With the UK economy now in the grip of double digit inflation – and with the two candidates for prime minister having diametrically opposed views on how or whether to tackle it – the impact on construction workloads is starting to show.
Morgan Sindall said that inflationary pressures were impacting margins and leading to projects being put on ice.
“Where projects are active and underway, the additional costs arising have generally been offset by a combination of contractual protection, operational efficiencies, flexible sourcing and (in the case of Partnership Housing) by house sales price inflation,” the company said. “On projects where it has not been possible to mitigate all such additional costs in full, the resulting impact on margins has been unavoidable.
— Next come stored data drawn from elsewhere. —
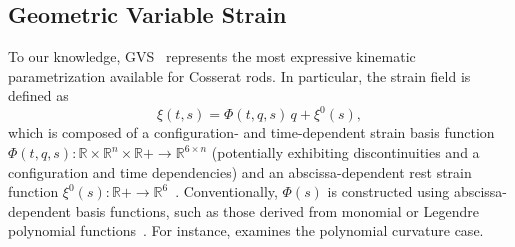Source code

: \subsection{Geometric Variable Strain}
To our knowledge, \gls{GVS}~\citep{renda2020geometric, boyer2020dynamics, mathew2025reduced} represents the most expressive kinematic parametrization available for Cosserat rods. In particular, the strain field is defined as
\begin{equation}
    \xi(t,s) = \Phi(t,q,s) \, q + \xi^0(s),
\end{equation}
which is composed of a configuration- and time-dependent strain basis function $\Phi(t,q,s): \mathbb{R} \times \mathbb{R}^n \times \mathbb{R}+ \to \mathbb{R}^{6 \times n}$ (potentially exhibiting discontinuities and a configuration and time dependencies) and an abscissa-dependent rest strain function $\xi^0(s): \mathbb{R}+ \to \mathbb{R}^6$~\citep{mathew2025reduced}. Conventionally, $\Phi(s)$ is constructed using abscissa-dependent basis functions, such as those derived from monomial or Legendre polynomial functions~\citep{mathew2025reduced}. For instance, \citet{della2019control} examines the polynomial curvature case.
“Where projects are being priced for future delivery, the inflationary environment has continued to place some project budgets under pressure particularly in Construction & Infrastructure, which in turn has led to some delays in decision-making and project commencement.
“In Urban Regeneration, construction cost inflation has also provided additional challenges to the returns on some of its active developments and on the viability of some of its schemes being evaluated prior to commencement.”
Despite these significant headwinds, Morgan Sindall’s results for the six months to 30th June 2022 showed a record half-year performance for the group. Revenue was up 9% to £1,698m (2021 H1: £1,559m) and pre-tax profit was up 2% to £53.7m (2021 H1: £52.4m).
Net cash on 30th June 2022 stood at £274m, compared to £337m a year before.
Revenue from the fit-out division was up 20% to £457m; revenue from the construction & infrastructure division was down 1% to £764m; partnership housing (Lovell) revenue was up 5% to £284m; property services was up 10% to £76m; and Muse, the urban regeneration business, turned over £126m.
All divisions were profitable, with operating margins of 3.2% for construction & infrastructure, 4.6% for fit-out and 4.9% for partnership housing.
Chief executive John Morgan said: “We’ve had a record first half of the year and these results reinforce the significant strategic and operational progress we have made over the past few years. Whilst early days, this is a good start towards our medium-term targets outlined in February.
“With the more challenging economic backdrop, our strong balance sheet including a substantial net cash position is critical to operating efficiently and effectively. It allows us to continue making the right decisions and to best position us in our markets, giving us competitive advantage for continued sustainable long-term growth.
“Our market positions and disciplined approach to contract selection continues to drive positive momentum across the group. Our order book is substantial and of high quality. Following our strong first half performance and with the current visibility we have of the rest of the year, we now expect to deliver a result for the full year which is slightly ahead of our previous expectations.”